Douglas B. Kamerow is an American family physician, medical researcher, and medical journal editor. He is a professor of family medicine at Georgetown University and Senior Scholar in Residence at the Robert Graham Center. He was previously an associate editor and regular columnist for the BMJ.

== Personal life ==
Kamerow was educated at Harvard College, the University of Rochester School of Medicine, and the Johns Hopkins Bloomberg School of Public Health. He worked for the United States Public Health Service from 1979 to 2001, where he directed the Agency for Healthcare Research and Quality's Center for Practice and Technology Assessment. He also led the United States Preventive Services Task Force, the National Guideline Clearinghouse, and became an assistant Surgeon General.

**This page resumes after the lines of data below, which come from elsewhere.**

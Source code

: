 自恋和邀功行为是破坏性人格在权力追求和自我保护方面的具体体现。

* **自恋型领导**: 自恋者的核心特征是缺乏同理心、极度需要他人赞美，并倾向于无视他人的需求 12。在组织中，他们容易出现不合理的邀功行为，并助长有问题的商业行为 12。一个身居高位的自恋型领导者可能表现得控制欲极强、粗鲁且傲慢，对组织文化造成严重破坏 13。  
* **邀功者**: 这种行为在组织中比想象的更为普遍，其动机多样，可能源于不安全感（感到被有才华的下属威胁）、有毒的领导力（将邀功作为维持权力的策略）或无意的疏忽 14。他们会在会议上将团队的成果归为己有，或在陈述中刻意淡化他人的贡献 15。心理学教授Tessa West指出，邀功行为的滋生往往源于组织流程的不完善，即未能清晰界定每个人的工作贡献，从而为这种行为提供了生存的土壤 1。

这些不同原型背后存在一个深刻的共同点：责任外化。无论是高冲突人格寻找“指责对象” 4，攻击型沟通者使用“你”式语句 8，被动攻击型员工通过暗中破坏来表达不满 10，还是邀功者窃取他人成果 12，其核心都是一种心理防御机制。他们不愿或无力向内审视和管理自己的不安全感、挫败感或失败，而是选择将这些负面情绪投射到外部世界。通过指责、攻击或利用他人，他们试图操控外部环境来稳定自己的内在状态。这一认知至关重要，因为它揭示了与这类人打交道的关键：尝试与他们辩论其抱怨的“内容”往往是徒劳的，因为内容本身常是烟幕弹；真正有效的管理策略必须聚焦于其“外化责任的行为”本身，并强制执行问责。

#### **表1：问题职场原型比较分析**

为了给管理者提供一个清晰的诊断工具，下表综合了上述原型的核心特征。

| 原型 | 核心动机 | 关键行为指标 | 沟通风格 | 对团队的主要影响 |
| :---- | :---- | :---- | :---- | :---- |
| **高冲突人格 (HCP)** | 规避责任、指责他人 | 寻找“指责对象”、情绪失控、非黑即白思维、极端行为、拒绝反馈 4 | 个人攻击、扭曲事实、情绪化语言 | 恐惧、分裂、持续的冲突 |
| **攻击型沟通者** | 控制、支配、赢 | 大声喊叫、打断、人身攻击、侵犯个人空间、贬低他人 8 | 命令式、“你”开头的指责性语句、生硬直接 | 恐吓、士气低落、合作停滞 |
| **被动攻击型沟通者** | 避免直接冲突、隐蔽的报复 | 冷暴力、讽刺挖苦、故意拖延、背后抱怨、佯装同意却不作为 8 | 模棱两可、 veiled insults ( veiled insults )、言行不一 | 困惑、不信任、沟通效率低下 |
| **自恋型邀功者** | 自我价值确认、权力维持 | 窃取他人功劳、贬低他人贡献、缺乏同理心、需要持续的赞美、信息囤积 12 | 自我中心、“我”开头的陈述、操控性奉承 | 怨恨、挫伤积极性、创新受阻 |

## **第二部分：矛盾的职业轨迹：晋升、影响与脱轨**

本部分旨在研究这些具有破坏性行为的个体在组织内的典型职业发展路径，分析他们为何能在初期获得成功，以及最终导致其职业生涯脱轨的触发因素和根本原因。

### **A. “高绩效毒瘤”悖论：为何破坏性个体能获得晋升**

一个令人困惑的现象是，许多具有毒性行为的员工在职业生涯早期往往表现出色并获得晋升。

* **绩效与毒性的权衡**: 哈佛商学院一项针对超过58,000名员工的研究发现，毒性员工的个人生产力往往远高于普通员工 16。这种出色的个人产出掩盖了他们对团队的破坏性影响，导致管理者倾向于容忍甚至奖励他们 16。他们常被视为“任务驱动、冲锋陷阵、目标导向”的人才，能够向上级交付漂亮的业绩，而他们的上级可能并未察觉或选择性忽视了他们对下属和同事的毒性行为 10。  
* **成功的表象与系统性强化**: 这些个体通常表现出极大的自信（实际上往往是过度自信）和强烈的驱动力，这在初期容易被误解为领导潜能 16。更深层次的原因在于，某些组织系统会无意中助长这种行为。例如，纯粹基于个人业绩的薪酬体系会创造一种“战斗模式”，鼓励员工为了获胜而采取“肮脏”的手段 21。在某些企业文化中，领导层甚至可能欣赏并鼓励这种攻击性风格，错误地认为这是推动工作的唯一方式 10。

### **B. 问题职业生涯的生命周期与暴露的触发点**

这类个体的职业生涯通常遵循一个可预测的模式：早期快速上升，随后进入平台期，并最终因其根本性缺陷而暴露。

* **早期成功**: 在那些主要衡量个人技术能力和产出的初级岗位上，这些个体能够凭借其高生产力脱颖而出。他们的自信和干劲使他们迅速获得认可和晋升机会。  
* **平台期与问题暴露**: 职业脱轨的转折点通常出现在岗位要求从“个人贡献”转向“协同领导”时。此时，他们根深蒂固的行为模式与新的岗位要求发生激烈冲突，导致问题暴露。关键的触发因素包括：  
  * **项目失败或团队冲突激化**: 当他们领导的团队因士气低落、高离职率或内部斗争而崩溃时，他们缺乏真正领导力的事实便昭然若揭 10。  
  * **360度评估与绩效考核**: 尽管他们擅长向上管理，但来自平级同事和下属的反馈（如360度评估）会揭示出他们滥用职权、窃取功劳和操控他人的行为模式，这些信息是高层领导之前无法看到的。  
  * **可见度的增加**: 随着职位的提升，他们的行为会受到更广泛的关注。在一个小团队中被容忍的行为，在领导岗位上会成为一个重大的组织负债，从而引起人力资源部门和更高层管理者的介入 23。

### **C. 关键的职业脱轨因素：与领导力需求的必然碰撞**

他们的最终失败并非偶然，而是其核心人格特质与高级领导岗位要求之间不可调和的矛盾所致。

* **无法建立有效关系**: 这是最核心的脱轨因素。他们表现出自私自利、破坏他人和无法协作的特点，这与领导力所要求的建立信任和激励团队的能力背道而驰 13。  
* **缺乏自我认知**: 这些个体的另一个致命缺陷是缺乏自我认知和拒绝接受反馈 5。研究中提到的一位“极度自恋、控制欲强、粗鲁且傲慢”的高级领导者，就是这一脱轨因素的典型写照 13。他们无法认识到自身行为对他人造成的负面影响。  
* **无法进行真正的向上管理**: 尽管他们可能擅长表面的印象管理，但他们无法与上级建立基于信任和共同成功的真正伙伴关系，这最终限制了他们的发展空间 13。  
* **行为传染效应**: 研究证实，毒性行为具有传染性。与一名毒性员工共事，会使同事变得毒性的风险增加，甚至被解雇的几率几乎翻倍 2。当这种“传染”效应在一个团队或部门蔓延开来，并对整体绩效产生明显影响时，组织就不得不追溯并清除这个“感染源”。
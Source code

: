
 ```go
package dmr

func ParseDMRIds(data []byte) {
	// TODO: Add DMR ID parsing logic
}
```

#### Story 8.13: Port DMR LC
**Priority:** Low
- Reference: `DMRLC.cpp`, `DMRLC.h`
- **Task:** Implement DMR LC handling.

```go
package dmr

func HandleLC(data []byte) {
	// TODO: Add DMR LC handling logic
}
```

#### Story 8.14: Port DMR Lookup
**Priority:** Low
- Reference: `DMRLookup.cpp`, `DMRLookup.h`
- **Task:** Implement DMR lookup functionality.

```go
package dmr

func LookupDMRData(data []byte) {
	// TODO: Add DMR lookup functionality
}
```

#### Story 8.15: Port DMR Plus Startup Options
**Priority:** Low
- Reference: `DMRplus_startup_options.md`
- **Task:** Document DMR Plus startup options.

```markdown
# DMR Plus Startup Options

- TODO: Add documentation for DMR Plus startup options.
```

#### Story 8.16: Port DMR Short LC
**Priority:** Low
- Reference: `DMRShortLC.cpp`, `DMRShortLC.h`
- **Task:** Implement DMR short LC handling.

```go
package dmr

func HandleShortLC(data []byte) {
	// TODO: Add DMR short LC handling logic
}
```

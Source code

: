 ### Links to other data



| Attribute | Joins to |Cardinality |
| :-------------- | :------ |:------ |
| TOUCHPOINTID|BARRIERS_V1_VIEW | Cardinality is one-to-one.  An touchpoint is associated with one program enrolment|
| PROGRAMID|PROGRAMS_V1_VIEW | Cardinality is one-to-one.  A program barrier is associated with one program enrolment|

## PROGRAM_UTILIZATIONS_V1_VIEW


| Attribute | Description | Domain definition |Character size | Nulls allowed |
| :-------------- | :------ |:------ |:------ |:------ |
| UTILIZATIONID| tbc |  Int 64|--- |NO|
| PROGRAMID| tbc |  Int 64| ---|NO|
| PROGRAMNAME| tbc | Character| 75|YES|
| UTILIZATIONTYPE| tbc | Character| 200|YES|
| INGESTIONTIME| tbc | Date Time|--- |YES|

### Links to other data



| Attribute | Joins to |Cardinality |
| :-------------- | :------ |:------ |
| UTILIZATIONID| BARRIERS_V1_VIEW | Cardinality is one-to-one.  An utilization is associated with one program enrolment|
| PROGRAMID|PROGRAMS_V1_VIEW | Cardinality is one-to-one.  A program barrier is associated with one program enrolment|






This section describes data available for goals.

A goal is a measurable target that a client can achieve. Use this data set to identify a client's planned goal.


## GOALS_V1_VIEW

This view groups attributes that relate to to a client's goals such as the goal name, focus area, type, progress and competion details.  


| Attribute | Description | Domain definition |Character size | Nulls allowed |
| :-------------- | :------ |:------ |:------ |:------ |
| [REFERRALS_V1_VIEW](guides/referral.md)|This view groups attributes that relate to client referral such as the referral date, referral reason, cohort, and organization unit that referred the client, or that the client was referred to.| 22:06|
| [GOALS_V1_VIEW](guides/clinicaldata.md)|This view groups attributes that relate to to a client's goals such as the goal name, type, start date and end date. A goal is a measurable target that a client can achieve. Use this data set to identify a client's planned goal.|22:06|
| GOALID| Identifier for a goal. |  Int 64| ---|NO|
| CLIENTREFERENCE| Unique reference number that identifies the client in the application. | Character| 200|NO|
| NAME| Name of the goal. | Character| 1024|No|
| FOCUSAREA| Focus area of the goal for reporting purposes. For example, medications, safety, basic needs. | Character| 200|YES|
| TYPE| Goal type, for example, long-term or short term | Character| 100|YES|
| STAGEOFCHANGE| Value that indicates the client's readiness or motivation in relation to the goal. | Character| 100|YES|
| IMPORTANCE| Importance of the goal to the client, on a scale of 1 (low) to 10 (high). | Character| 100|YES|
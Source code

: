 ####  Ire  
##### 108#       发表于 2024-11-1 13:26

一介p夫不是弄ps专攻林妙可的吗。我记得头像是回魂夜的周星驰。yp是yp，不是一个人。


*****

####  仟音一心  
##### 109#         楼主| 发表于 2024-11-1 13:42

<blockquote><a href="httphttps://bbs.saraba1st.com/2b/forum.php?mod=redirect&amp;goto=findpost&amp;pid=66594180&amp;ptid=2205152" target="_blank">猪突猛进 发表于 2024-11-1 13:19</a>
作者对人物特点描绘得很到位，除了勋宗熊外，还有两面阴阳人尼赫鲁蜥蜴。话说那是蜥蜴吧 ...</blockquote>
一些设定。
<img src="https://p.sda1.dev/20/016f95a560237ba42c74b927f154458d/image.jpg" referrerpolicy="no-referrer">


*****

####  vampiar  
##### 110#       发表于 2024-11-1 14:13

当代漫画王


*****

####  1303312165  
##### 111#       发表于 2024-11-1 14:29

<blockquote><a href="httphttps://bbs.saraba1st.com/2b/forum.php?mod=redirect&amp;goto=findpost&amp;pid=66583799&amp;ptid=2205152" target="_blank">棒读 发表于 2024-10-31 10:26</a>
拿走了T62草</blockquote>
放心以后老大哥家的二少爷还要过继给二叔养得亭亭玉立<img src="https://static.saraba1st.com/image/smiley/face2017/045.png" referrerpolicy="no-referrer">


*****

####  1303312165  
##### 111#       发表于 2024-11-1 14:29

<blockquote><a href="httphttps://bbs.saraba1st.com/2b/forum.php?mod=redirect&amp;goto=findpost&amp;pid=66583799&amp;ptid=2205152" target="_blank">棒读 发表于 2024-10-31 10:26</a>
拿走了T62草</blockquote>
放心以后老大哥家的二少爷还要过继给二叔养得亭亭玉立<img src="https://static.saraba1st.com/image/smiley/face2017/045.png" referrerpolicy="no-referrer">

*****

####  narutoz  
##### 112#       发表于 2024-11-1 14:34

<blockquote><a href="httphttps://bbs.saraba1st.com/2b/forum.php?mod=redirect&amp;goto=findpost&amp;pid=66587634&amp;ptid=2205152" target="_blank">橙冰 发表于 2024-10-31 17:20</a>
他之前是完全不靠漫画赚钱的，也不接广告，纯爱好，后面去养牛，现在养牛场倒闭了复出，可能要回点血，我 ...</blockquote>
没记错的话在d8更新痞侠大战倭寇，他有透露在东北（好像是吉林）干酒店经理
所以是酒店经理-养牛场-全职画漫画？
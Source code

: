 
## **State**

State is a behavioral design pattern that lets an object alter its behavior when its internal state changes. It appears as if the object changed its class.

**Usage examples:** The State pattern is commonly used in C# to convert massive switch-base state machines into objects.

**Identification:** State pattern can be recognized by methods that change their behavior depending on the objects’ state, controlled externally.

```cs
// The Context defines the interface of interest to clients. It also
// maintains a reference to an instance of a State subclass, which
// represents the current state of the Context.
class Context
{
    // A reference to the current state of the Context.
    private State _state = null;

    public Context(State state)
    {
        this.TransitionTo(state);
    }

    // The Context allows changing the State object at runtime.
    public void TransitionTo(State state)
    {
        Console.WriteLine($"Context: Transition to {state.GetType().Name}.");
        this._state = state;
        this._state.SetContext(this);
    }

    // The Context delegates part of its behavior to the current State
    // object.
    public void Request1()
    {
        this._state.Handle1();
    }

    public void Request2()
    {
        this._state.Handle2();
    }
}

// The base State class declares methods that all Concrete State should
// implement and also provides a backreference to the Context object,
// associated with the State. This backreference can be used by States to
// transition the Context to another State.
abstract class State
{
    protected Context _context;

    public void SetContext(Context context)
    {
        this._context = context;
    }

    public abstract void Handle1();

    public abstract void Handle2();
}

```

In 2001, he retired from the Public Health Service to begin working at RTI International, where he was a chief scientist for twelve years. In 2003, he became the editor-in-chief of BMJ USA. After BMJ USA ceased publication in 2005, Kamerow remained the BMJs United States editor. He is currently a Visiting Scholar in Residence at the Robert Graham Center, a health policy research group affiliated with the American Academy of Family Physicians.